Stromrechnung: 71 Prozent ...
... machen sich Sorgen über angekündigte Strompreiserhöhungen. Befragte aus der deutschsprachigen Schweiz machen sich darüber weniger Sorgen als jene aus der französisch- oder italienischsprachigen Schweiz. Darüber hinaus machen sich besonders häufig Frauen und Befragte in Haushalten mit Kindern Sorgen über Strompreiserhöhungen. Befragte mit hohem Einkommen tangieren die Strompreiserhöhungen tendenziell weniger.
Klimawandel: 56 Prozent ...
Der Gletscherschwund hält in der Schweiz als Folge des Klimawandels unvermindert an. Im Bild der Triftgletscher. (Bild: Keystone)
... geben an, dass sie das Thema Klimaerwärmung aktuell eher stark oder sehr stark beschäftigt. In der Westschweiz beschäftigt die Klimaerwärmung deutlich häufiger als in der Deutschschweiz oder dem Tessin. Zudem beschäftigt das Thema aktuell häufiger in der Stadt als auf dem Land. Dieses Bild entspricht in etwa dem Ausgang der Abstimmung über das CO2-Gesetz 2020. Auch die Hitze und Dürre im Sommer 2022 hat hier offenbar nichts verschoben.
Ukraine: 53 Prozent ...
... beschäftigt der Krieg in der Ukraine eher stark bis sehr stark. Je älter die Befragten sind, desto ausgeprägter diese Sorge. Dasselbe gilt für die Stadt.

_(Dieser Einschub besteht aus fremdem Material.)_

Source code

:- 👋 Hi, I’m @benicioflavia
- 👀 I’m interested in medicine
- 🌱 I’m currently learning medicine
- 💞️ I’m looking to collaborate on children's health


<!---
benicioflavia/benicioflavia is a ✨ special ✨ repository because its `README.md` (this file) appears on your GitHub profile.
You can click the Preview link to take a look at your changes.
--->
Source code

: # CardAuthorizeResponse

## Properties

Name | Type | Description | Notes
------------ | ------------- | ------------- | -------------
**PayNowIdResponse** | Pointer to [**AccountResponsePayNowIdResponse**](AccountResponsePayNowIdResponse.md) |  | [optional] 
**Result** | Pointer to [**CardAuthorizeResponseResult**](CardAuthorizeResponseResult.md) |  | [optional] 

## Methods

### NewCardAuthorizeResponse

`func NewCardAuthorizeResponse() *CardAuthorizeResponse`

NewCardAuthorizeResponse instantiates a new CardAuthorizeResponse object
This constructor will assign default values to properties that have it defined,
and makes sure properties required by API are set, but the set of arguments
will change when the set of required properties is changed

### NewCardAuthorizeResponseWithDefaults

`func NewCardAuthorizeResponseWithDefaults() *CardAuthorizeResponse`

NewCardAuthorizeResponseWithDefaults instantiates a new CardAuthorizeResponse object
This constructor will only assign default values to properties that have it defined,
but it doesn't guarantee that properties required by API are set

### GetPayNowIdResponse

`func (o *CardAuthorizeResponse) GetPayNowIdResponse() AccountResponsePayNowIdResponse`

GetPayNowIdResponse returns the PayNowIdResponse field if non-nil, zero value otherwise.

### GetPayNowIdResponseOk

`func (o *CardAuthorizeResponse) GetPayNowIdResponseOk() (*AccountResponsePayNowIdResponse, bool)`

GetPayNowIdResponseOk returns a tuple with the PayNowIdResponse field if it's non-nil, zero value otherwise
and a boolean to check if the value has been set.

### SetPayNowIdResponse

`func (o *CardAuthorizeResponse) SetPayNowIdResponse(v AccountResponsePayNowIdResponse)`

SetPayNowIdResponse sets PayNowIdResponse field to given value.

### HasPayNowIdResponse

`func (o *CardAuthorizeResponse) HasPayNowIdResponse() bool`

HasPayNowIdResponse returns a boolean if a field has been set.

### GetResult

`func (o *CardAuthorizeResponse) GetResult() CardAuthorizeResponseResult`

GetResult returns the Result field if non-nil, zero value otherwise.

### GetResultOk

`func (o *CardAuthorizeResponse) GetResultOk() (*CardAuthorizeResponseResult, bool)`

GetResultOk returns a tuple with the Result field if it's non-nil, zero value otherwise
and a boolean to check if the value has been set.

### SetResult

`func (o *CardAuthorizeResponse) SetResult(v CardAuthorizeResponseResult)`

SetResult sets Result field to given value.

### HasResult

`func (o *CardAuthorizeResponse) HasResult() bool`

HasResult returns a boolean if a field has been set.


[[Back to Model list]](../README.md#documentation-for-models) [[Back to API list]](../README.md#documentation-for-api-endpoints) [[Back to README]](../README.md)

Stromrabatt: 76 Prozent ...
... sind der Meinung, der Staat sollte Privathaushalten mit einer Art Stromrabatt finanziell unter die Arme greifen. Diese Meinung teilen signifikant häufiger Befragte, die aktuell zur Miete wohnen oder ein niedrigeres Einkommen haben. Je höher das Bildungsniveau, desto geringer ist der Anteil derjenigen, die für eine finanzielle Unterstützung sind.

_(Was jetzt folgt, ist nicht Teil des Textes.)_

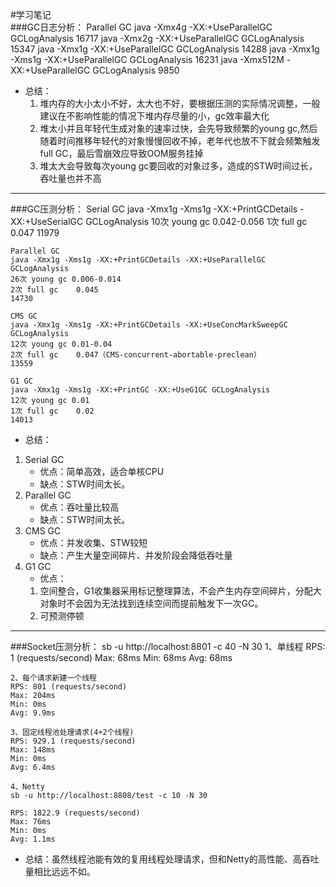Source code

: #学习笔记             
###GC日志分析：
        Parallel GC
        java -Xmx4g -XX:+UseParallelGC GCLogAnalysis
        16717
        java -Xmx2g -XX:+UseParallelGC GCLogAnalysis
        15347
        java -Xmx1g -XX:+UseParallelGC GCLogAnalysis
        14288
        java -Xmx1g -Xms1g -XX:+UseParallelGC GCLogAnalysis
        16231
        java -Xmx512M -XX:+UseParallelGC GCLogAnalysis
        9850

* 总结：
  1. 堆内存的大小太小不好，太大也不好，要根据压测的实际情况调整，一般建议在不影响性能的情况下堆内存尽量的小，gc效率最大化
  2. 堆太小并且年轻代生成对象的速率过快，会先导致频繁的young gc,然后随着时间推移年轻代的对象慢慢回收不掉，老年代也放不下就会频繁触发full GC，最后雪崩效应导致OOM服务挂掉
  3. 堆太大会导致每次young gc要回收的对象过多，造成的STW时间过长，吞吐量也并不高
-----------------------------------------------------------------------------------------
###GC压测分析：
    Serial GC
    java -Xmx1g -Xms1g -XX:+PrintGCDetails -XX:+UseSerialGC GCLogAnalysis
    10次 young gc 0.042-0.056
    1次 full gc	  0.047
    11979
    
    Parallel GC
    java -Xmx1g -Xms1g -XX:+PrintGCDetails -XX:+UseParallelGC GCLogAnalysis
    26次 young gc 0.006-0.014
    2次 full gc	  0.045
    14730
    
    CMS GC
    java -Xmx1g -Xms1g -XX:+PrintGCDetails -XX:+UseConcMarkSweepGC GCLogAnalysis
    12次 young gc 0.01-0.04
    2次 full gc	  0.047（CMS-concurrent-abortable-preclean）
    13559
    
    G1 GC
    java -Xmx1g -Xms1g -XX:+PrintGC -XX:+UseG1GC GCLogAnalysis
    12次 young gc 0.01
    1次 full gc	  0.02
    14013

* 总结：
1. Serial GC 
    * 优点：简单高效，适合单核CPU
    * 缺点：STW时间太长。
2. Parallel GC
    * 优点：吞吐量比较高
    * 缺点：STW时间太长。
3. CMS GC
    * 优点：并发收集、STW较短
    * 缺点：产生大量空间碎片、并发阶段会降低吞吐量
4. G1 GC
    * 优点：
    1. 空间整合，G1收集器采用标记整理算法，不会产生内存空间碎片，分配大对象时不会因为无法找到连续空间而提前触发下一次GC。
    2. 可预测停顿
-----------------------------------------------------------------------------------------------
###Socket压测分析：
    sb -u http://localhost:8801 -c 40 -N 30
    1、单线程
    RPS: 1 (requests/second)
    Max: 68ms
    Min: 68ms
    Avg: 68ms
    
    2、每个请求新建一个线程
    RPS: 801 (requests/second)
    Max: 204ms
    Min: 0ms
    Avg: 9.9ms
    
    3、固定线程池处理请求(4+2个线程)
    RPS: 929.1 (requests/second)
    Max: 148ms
    Min: 0ms
    Avg: 6.4ms
    
    4、Netty 
    sb -u http://localhost:8808/test -c 10 -N 30
    
    RPS: 1822.9 (requests/second)
    Max: 76ms
    Min: 0ms
    Avg: 1.1ms
* 总结：虽然线程池能有效的复用线程处理请求，但和Netty的高性能、高吞吐量相比远远不如。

Atomausstieg: 45 Prozent ...
Im Bild das Reaktorgebäude und der Kühlturm des Kernkraftwerks Gösgen SO. (Bild: Keystone)
... sind aktuell dafür, den Entscheid über den Atomausstieg der Schweiz rückgängig zu machen. Diese Überzeugung teilen besonders Männer. Zudem wächst der Anteil der Befürworter mit der Höhe des Bildungsniveaus und des Einkommens.
Corona: 26 Prozent ...
... beschäftigt das Thema Corona aktuell (eher) stark. Umgekehrt betrachtet, beschäftigt fast drei Viertel (74 Prozent) der Befragten das Thema Corona aktuell überhaupt nicht oder eher nicht. Insbesondere auf dem Land beschäftigt das Thema Corona derzeit vergleichsweise weniger stark.

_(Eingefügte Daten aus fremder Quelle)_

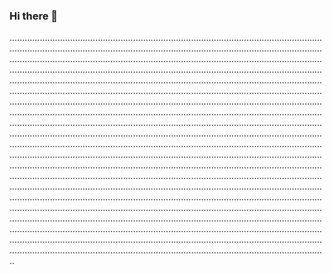 ### Hi there 👋

..............................................................................................................................................................................................................................................................................................................................................................................................................................................................................................................................................................................................................................................................................................................................................................................................................................................................................................................................................................................................................................................................................................................................................................................................................................................................................................................................................................................................................................................................................................................................................................................................................................................................................................................................................................................................................................................................................................................................................................................................................................................................................................................................................................................................................................................................................................................................................................................................................................................................................................................................................................................................................................................................................................................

«Frieden und Wohlstand sind nicht selbstverständlich»
Fast die Hälfte der Schweizer Bevölkerung erachtet den Westen als mitschuldig am russischen Einmarsch in der Ukraine. Wie erklären Sie sich dieses Urteil?
David Bosshart: Zunächst könnten wir uns vorwerfen, den Frieden in unserem unfassbaren Wohlstand als selbstverständlich zu betrachten. Ein Blick in die jüngere europäische Geschichte genügt, um zu wissen, wie naiv das ist. So oder so: Sind wir in dieser vernetzten Welt, in der so gut wie alles zusammenhängt, nicht alle etwas mitschuldig? Ein Grossteil der Güter, die wir täglich benutzen und konsumieren, stammt aus autoritären und totalitären Regimen. Wenn es uns gerade passt, ignorieren wir das grosszügig. Und wenn nicht, dann empören wir uns. Das ist wenig konsequent.
Ebenfalls fast die Hälfte hält den Atomausstieg für einen Fehler. Erstaunt Sie das?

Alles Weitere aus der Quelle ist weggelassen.